Bacteremic infections caused by H influenzae type b have their peak incidence in children around one year of age, at a time when the serum antibody response to the capsular polysaccharide is very low [1, 3]. The capsular polysaccharide vaccine has in fact been shown to be efficacious in preventing the disease above but not below the age of 18 months [1]. Preliminary observations supported the notion that slow maturation of cells that synthesize antibody to H influenzae type b altered immunoglobulin class distribution of the response and resulted specifically in a defective IgG antibody response [1]. We have used a solid-phase ELISA to measure the class-specific antibody responses in 14 infants and children vaccinated with the capsular polysaccharide vaccine. We found that, among the infants who were less than 18 months old and whose antibody response was generally low, the response was only IgG-specific in two children and only IgM-specific in two others.
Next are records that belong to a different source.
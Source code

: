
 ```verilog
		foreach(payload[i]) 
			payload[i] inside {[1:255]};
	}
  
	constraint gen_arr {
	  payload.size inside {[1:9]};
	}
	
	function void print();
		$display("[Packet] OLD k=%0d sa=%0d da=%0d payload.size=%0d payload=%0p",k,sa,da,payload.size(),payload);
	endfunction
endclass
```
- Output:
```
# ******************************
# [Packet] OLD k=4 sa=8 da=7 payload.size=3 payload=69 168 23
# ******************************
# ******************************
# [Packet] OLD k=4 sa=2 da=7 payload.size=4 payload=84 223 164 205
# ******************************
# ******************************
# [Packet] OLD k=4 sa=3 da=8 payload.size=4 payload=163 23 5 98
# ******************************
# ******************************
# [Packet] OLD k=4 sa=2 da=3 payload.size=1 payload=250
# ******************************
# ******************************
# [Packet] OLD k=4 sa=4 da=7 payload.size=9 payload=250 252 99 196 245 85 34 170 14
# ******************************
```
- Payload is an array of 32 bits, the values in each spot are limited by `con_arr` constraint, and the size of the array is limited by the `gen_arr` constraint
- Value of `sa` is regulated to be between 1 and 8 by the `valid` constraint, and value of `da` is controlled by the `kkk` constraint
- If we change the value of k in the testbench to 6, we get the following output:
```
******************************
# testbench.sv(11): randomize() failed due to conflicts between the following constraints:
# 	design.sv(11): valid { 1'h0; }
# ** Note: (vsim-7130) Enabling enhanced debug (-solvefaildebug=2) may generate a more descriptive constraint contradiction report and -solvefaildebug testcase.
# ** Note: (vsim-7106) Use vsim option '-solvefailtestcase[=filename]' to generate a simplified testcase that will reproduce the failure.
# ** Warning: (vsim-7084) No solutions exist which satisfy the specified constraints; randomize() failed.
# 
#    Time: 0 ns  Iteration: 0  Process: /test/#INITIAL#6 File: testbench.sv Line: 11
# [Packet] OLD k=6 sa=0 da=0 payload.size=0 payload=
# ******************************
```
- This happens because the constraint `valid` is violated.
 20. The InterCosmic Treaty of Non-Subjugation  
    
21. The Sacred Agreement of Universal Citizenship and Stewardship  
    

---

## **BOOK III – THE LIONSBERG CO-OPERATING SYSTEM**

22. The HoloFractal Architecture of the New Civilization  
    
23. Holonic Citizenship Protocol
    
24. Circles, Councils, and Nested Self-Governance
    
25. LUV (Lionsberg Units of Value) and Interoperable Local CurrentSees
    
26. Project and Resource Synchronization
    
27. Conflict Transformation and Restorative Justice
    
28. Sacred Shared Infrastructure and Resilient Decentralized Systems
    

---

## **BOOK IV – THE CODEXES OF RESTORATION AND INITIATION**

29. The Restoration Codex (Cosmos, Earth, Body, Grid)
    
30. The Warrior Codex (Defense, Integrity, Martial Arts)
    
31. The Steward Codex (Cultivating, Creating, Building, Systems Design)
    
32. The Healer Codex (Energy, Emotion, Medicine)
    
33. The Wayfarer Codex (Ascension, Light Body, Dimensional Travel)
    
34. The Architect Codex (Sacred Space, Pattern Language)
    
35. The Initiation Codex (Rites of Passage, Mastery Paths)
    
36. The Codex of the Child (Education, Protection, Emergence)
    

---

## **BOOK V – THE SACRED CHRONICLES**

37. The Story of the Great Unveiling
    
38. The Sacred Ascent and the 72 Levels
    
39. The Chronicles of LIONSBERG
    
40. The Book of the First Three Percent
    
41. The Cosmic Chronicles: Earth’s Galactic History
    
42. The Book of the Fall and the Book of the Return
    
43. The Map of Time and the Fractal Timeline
In one child an IgG and IgM response was detected, and in two no response was detected. Among the older children, all children showed an increase in IgG antibody; only two also had an increase of IgM antibody. IgA antibodies were not detectable in any preimmune sera. The first IgA antibody responses were seen at the age of 15 months but were common thereafter. These data do not indicate a specific defect of IgG-class antibodies in the antibody response to the capsular polysaccharide vaccine.